Regular boat departures take around 45 minutes to drop travelers on the jetties of Beausejour, Desirade’s largest town.
From there it’s possible to hit the rugged mountain roads on a 4×4, ending at the wild reaches of the Reserve Naturelle Nationale de La Desirade, where huge iguanas stalk the dry and dusty plateaus.
12. Explore the Iles des Saintes
Peppering the Caribbean swells just south of Basse-Terre Island, the small and often overlooked archipelago of the Iles des Saintes remains one of the most quintessentially tropical enclaves of Guadeloupe as a whole.

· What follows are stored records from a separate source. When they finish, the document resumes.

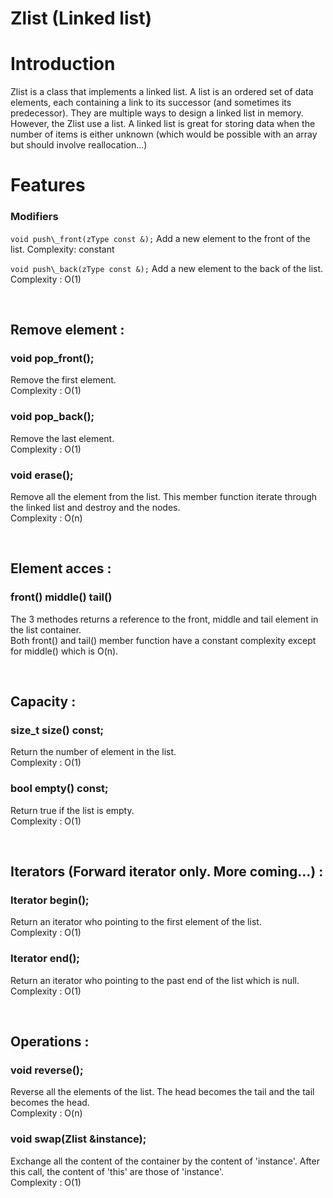 # Zlist (Linked list)

# Introduction

Zlist is a class that implements a linked list. A list is an
ordered set of data elements, each containing a link to its
successor (and sometimes its predecessor). They are multiple ways
to design a linked list in memory. However, the Zlist use a list.
A linked list is great for storing data when
the number of items is either unknown (which would be possible with
an array but should involve reallocation...)



# Features 

### Modifiers

`void push\_front(zType const &);`
Add a new element to the front of the list.
Complexity: constant

`void push\_back(zType const &);`
Add a new element to the back of the list.
Complexity : O(1)

<br />

## Remove element :

### void pop\_front();

Remove the first element. <br />
Complexity : O(1)

### void pop\_back();

Remove the last element. <br />
Complexity : O(1)

### void erase();

Remove all the element from the list. This member function iterate
through the linked list and destroy and the nodes. <br />
Complexity : O(n)

<br />

## Element acces :

### front() middle() tail()

The 3 methodes returns a reference to the front, middle and tail
element in the list container. <br />
Both front() and tail() member function have a constant complexity
except for middle() which is O(n). <br />

<br />

## Capacity :

### size\_t size() const;

Return the number of element in the list. <br />
Complexity : O(1)

### bool empty() const;

Return true if the list is empty. <br />
Complexity : O(1)

<br />

## Iterators (Forward iterator only. More coming&#x2026;) :

### Iterator begin();

Return an iterator who pointing to the first element of the list. <br />
Complexity : O(1)

### Iterator end();

Return an iterator who pointing to the past end of the list
which is null. <br />
Complexity : O(1)

<br />

## Operations :

### void reverse();

Reverse all the elements of the list. The head becomes the tail
and the tail becomes the head.<br />
Complexity : O(n)

### void swap(Zlist &instance);

Exchange all the content of the container by the content of
'instance'. After this call, the content of 'this' are those of
'instance'. <br />
Complexity : O(1)
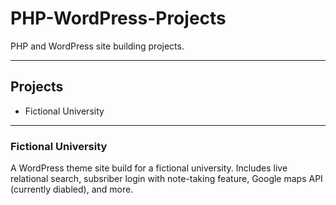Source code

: # PHP-WordPress-Projects
PHP and WordPress site building projects. 
<hr>
<h2>Projects</h2>
  <ul>
    <li>Fictional University</li>
  </ul>
  <hr>
  <h3>Fictional University</h3>
  <p>A WordPress theme site build for a fictional university. Includes live relational search, subsriber login with note-taking feature, Google maps API (currently diabled), and more.</p>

Ringed by colourful reefs and coral gardens, the lands here rise in black volcanic rock from the ocean, topped with unscathed pockets of waxy manchineel trees and wrangled gumbo limbos.
Terre-de-Haut is the most-visited of the lot, with its pretty rows of red-roofed homes cascading down to a rocky bay at the sleepy fishing town of Le Marigot, along with the soaring bulwarks of Fort Napoleon and their glimpse of raw colonial heritage.
13. Enjoy the eco foods at Paradise Kafe
If you’re looking for a quintessentially Carib drinking dive just meters from the shore, then look no further than Paradise Kafe in little Deshaies.
Set like a surf-sprayed shack atop the rocky shoreline around the headland from pretty Plage La Grande-Anse, it’s a picture of laid-back island gastronomy.
The focus is on hearty, healthy and organic foods with an Asian twist, with pad Thai noodles served up with fresh spring veggies on top.
There are also burgers for those feeling less inclined towards the detox, while the drinks menu has a medley of fresh fruit juices – the perfect accompaniment for watching the sunset over Basse-Terre’s north-west coast!
14. Wander the greenery of the Deshaies Botanical Garden
Nestled between the rugged volcanic hills just up from the coast and Deshaies, Guadeloupe’s highly-acclaimed botanical gardens offer a glimpse of the rich flora and fauna that coalesce around this seriously biodiverse section of the Leeward Islands.
There are gushing waterfalls and ponds packed with lily pads to see, along with parrots and pretty palm trees flitting and swaying above.
Fern gardens and spiky cacti meet between the beds of orchids on either side of the walking paths too, while there’s also an on-site gift shop for those nature-related souvenirs.
15. Get your fix of Caribbean seafood at La Touna
Overlooking the rocky outcrops of Pigeon Island on the western edge of Basse-Terre (just a little north around the coastal bends from Bouillante), La Touna is a welcoming eatery that promises some of the best dinnertime views on the island.
Elegant and refined inside, the spot exudes a real colourful Carib-French charm, with painted timber décor and red and turquoise fixtures.
The menu is the real pull though, with a mix of tuna tartare and Creole-influenced ceviche salads, fish burgers and grilled catches of the day.
Oh, and the lobster is hailed as one of the best in all of Guadeloupe!